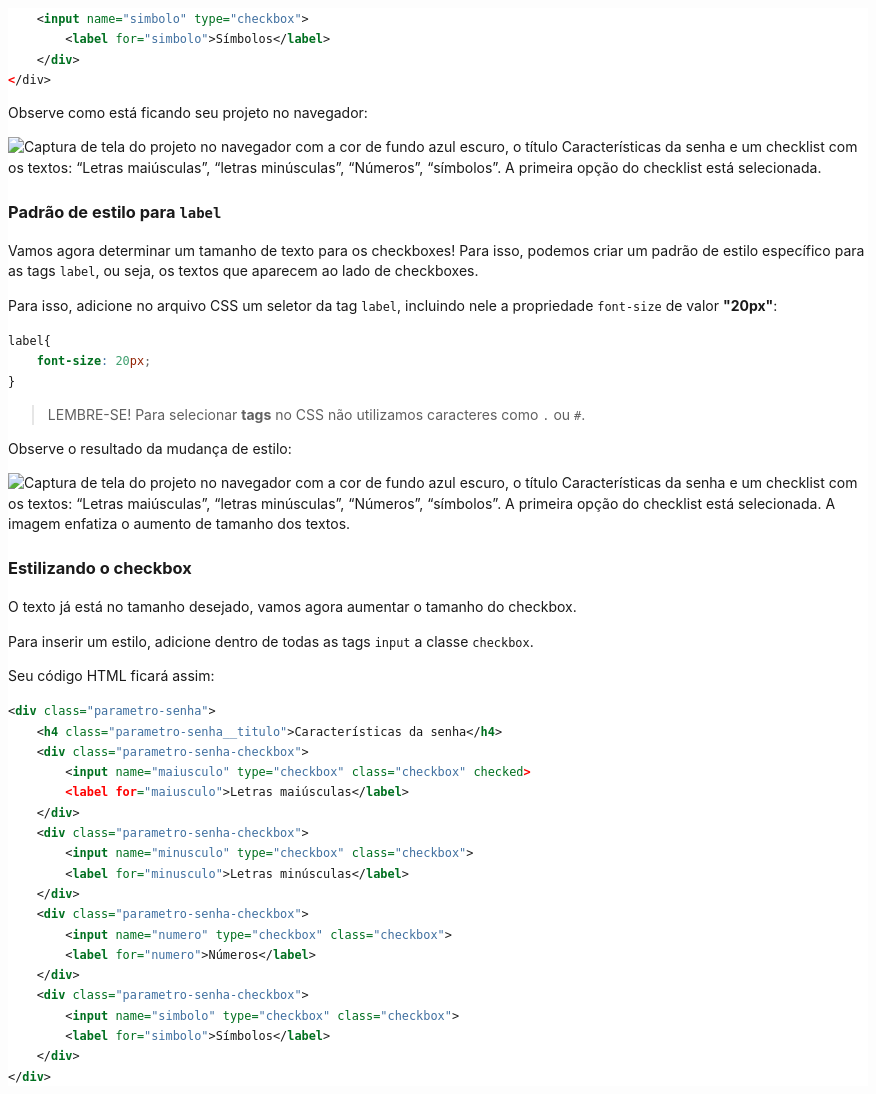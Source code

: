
 ```xml
    <input name="simbolo" type="checkbox">
        <label for="simbolo">Símbolos</label>
    </div>
</div>

```

Observe como está ficando seu projeto no navegador:

![Captura de tela do projeto no navegador com a cor de fundo azul escuro, o título Características da senha e um checklist com os textos: “Letras maiúsculas”, “letras minúsculas”, “Números”, “símbolos”. A primeira opção do checklist está selecionada.](https://cdn3.gnarususercontent.com.br/3416+-+JavaScript%3A+senhas+seguras+com+matem%C3%A1tica+e+programa%C3%A7%C3%A3o/aula05_FCF-03.png)

### Padrão de estilo para  `label`

Vamos agora determinar um tamanho de texto para os checkboxes! Para isso, podemos criar um padrão de estilo específico para as tags  `label`, ou seja, os textos que aparecem ao lado de checkboxes.

Para isso, adicione no arquivo CSS um seletor da tag  `label`, incluindo nele a propriedade  `font-size`  de valor  **"20px"**:

```css
label{
    font-size: 20px;
}

```

> LEMBRE-SE! Para selecionar  **tags**  no CSS não utilizamos caracteres como  `.`  ou  `#`.

Observe o resultado da mudança de estilo:

![Captura de tela do projeto no navegador com a cor de fundo azul escuro, o título Características da senha e um checklist com os textos: “Letras maiúsculas”, “letras minúsculas”, “Números”, “símbolos”. A primeira opção do checklist está selecionada. A imagem enfatiza o aumento de tamanho dos textos.](https://cdn3.gnarususercontent.com.br/3416+-+JavaScript%3A+senhas+seguras+com+matem%C3%A1tica+e+programa%C3%A7%C3%A3o/aula05_FCF-04.png)

### Estilizando o checkbox

O texto já está no tamanho desejado, vamos agora aumentar o tamanho do checkbox.

Para inserir um estilo, adicione dentro de todas as tags  `input`  a classe  `checkbox`.

Seu código HTML ficará assim:

```xml
<div class="parametro-senha">
    <h4 class="parametro-senha__titulo">Características da senha</h4>
    <div class="parametro-senha-checkbox">
        <input name="maiusculo" type="checkbox" class="checkbox" checked>
        <label for="maiusculo">Letras maiúsculas</label>
    </div>
    <div class="parametro-senha-checkbox">
        <input name="minusculo" type="checkbox" class="checkbox">
        <label for="minusculo">Letras minúsculas</label>
    </div>
    <div class="parametro-senha-checkbox">
        <input name="numero" type="checkbox" class="checkbox">
        <label for="numero">Números</label>
    </div>
    <div class="parametro-senha-checkbox">
        <input name="simbolo" type="checkbox" class="checkbox">
        <label for="simbolo">Símbolos</label>
    </div>
</div>

```
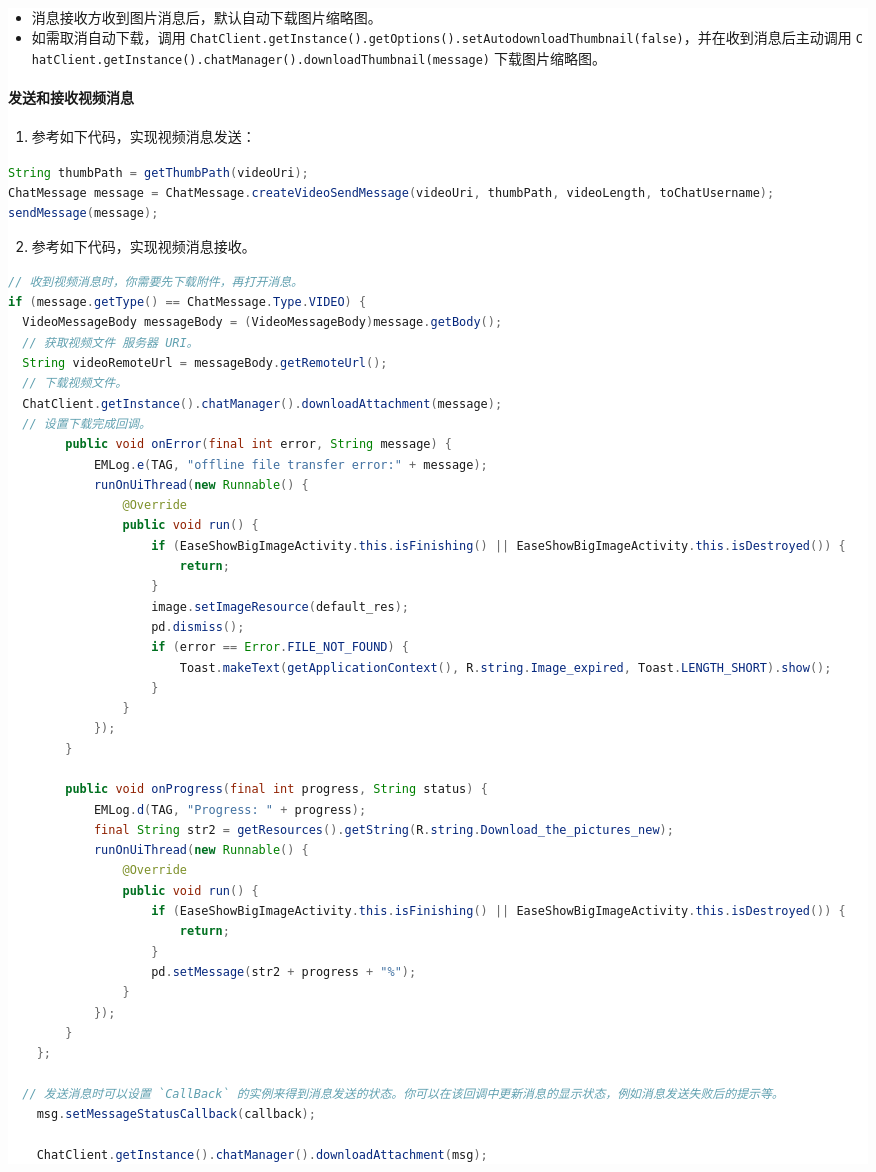 -   消息接收方收到图片消息后，默认自动下载图片缩略图。
-   如需取消自动下载，调用 `ChatClient.getInstance().getOptions().setAutodownloadThumbnail(false)`，并在收到消息后主动调用 `ChatClient.getInstance().chatManager().downloadThumbnail(message)` 下载图片缩略图。

#### 发送和接收视频消息

1. 参考如下代码，实现视频消息发送：

```java
String thumbPath = getThumbPath(videoUri);
ChatMessage message = ChatMessage.createVideoSendMessage(videoUri, thumbPath, videoLength, toChatUsername);
sendMessage(message);
```

2. 参考如下代码，实现视频消息接收。

```java
// 收到视频消息时，你需要先下载附件，再打开消息。
if (message.getType() == ChatMessage.Type.VIDEO) {
  VideoMessageBody messageBody = (VideoMessageBody)message.getBody();
  // 获取视频文件 服务器 URI。
  String videoRemoteUrl = messageBody.getRemoteUrl();
  // 下载视频文件。
  ChatClient.getInstance().chatManager().downloadAttachment(message);
  // 设置下载完成回调。
  		public void onError(final int error, String message) {
			EMLog.e(TAG, "offline file transfer error:" + message);
			runOnUiThread(new Runnable() {
				@Override
				public void run() {
					if (EaseShowBigImageActivity.this.isFinishing() || EaseShowBigImageActivity.this.isDestroyed()) {
					    return;
					}
                    image.setImageResource(default_res);
                    pd.dismiss();
                    if (error == Error.FILE_NOT_FOUND) {
						Toast.makeText(getApplicationContext(), R.string.Image_expired, Toast.LENGTH_SHORT).show();
					}
				}
			});
		}

		public void onProgress(final int progress, String status) {
			EMLog.d(TAG, "Progress: " + progress);
			final String str2 = getResources().getString(R.string.Download_the_pictures_new);
			runOnUiThread(new Runnable() {
				@Override
				public void run() {
                    if (EaseShowBigImageActivity.this.isFinishing() || EaseShowBigImageActivity.this.isDestroyed()) {
                        return;
                    }
					pd.setMessage(str2 + progress + "%");
				}
			});
		}
	};

  // 发送消息时可以设置 `CallBack` 的实例来得到消息发送的状态。你可以在该回调中更新消息的显示状态，例如消息发送失败后的提示等。
	msg.setMessageStatusCallback(callback);

	ChatClient.getInstance().chatManager().downloadAttachment(msg);

```
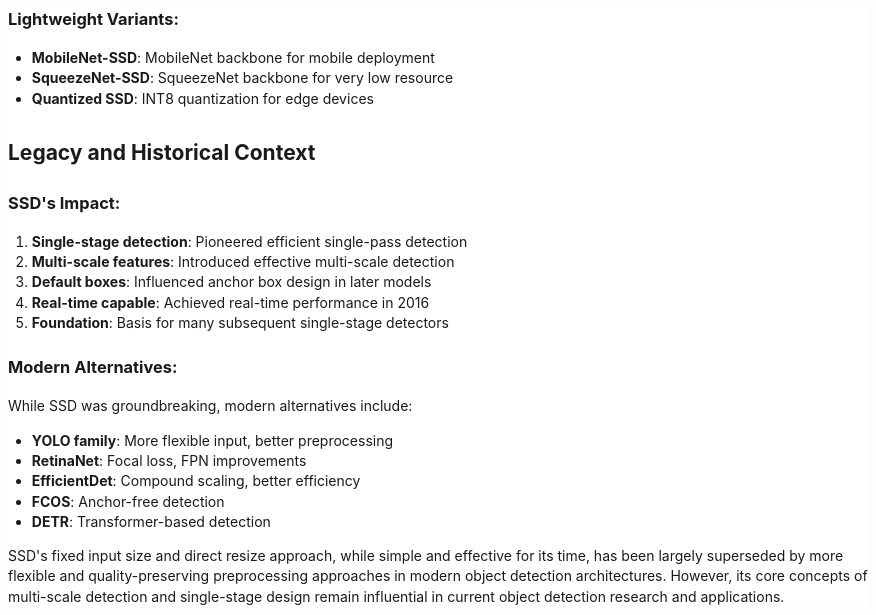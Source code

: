 
### Lightweight Variants:
- **MobileNet-SSD**: MobileNet backbone for mobile deployment
- **SqueezeNet-SSD**: SqueezeNet backbone for very low resource
- **Quantized SSD**: INT8 quantization for edge devices

## Legacy and Historical Context

### SSD's Impact:
1. **Single-stage detection**: Pioneered efficient single-pass detection
2. **Multi-scale features**: Introduced effective multi-scale detection
3. **Default boxes**: Influenced anchor box design in later models
4. **Real-time capable**: Achieved real-time performance in 2016
5. **Foundation**: Basis for many subsequent single-stage detectors

### Modern Alternatives:
While SSD was groundbreaking, modern alternatives include:
- **YOLO family**: More flexible input, better preprocessing
- **RetinaNet**: Focal loss, FPN improvements
- **EfficientDet**: Compound scaling, better efficiency
- **FCOS**: Anchor-free detection
- **DETR**: Transformer-based detection

SSD's fixed input size and direct resize approach, while simple and effective for its time, has been largely superseded by more flexible and quality-preserving preprocessing approaches in modern object detection architectures. However, its core concepts of multi-scale detection and single-stage design remain influential in current object detection research and applications.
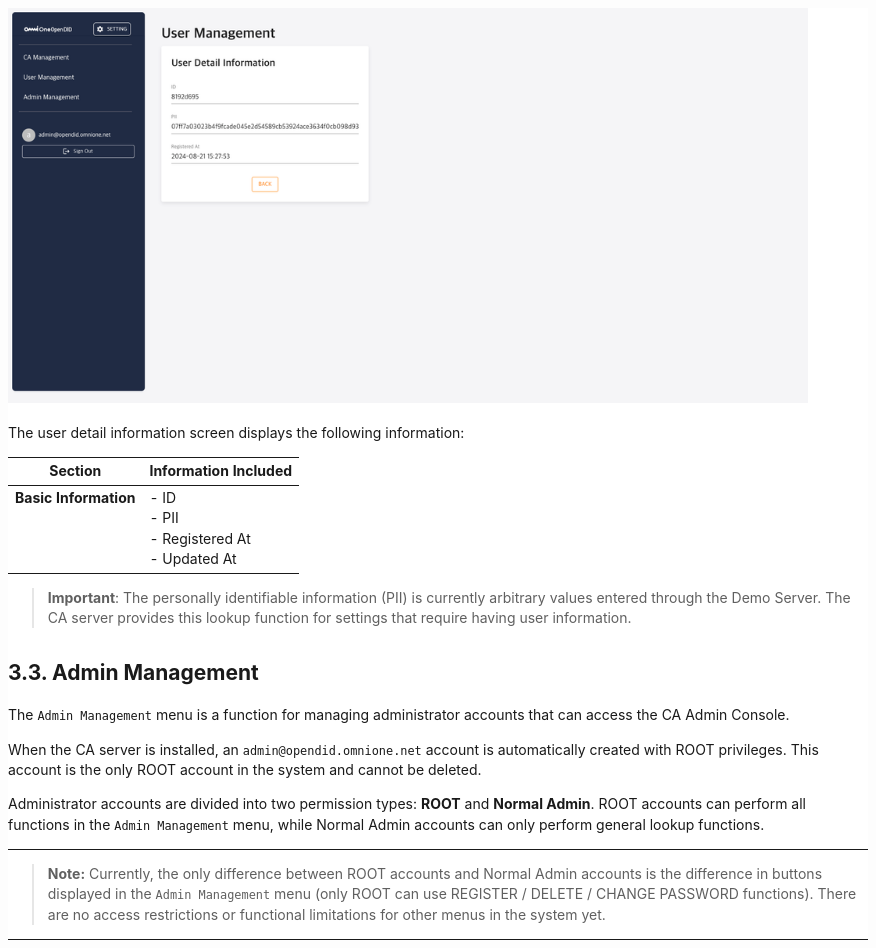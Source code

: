 <img src="./images/user_detail.png" width="800"/>

The user detail information screen displays the following information:

| Section | Information Included |
|---------|----------------------|
| **Basic Information** | - ID<br>- PII<br>- Registered At<br>- Updated At |

> **Important**: The personally identifiable information (PII) is currently arbitrary values entered through the Demo Server. The CA server provides this lookup function for settings that require having user information.

## 3.3. Admin Management

The `Admin Management` menu is a function for managing administrator accounts that can access the CA Admin Console.

When the CA server is installed, an `admin@opendid.omnione.net` account is automatically created with ROOT privileges.
This account is the only ROOT account in the system and cannot be deleted.

Administrator accounts are divided into two permission types: **ROOT** and **Normal Admin**.
ROOT accounts can perform all functions in the `Admin Management` menu, while Normal Admin accounts can only perform general lookup functions.

---
> **Note:** Currently, the only difference between ROOT accounts and Normal Admin accounts is
> the difference in buttons displayed in the `Admin Management` menu (only ROOT can use REGISTER / DELETE / CHANGE PASSWORD functions).
> There are no access restrictions or functional limitations for other menus in the system yet.
---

▶ WHAT IS NEEDED:
From the entries above, print the lines beginning at the one with "4. **Real-time capable**: Achieved" and stopping after the one with "- **DETR**: Transformer-based detection", exactly as written and with nothing else.

▶ EXERCISE RESULT:
4. **Real-time capable**: Achieved real-time performance in 2016
5. **Foundation**: Basis for many subsequent single-stage detectors

### Modern Alternatives:
While SSD was groundbreaking, modern alternatives include:
- **YOLO family**: More flexible input, better preprocessing
- **RetinaNet**: Focal loss, FPN improvements
- **EfficientDet**: Compound scaling, better efficiency
- **FCOS**: Anchor-free detection
- **DETR**: Transformer-based detection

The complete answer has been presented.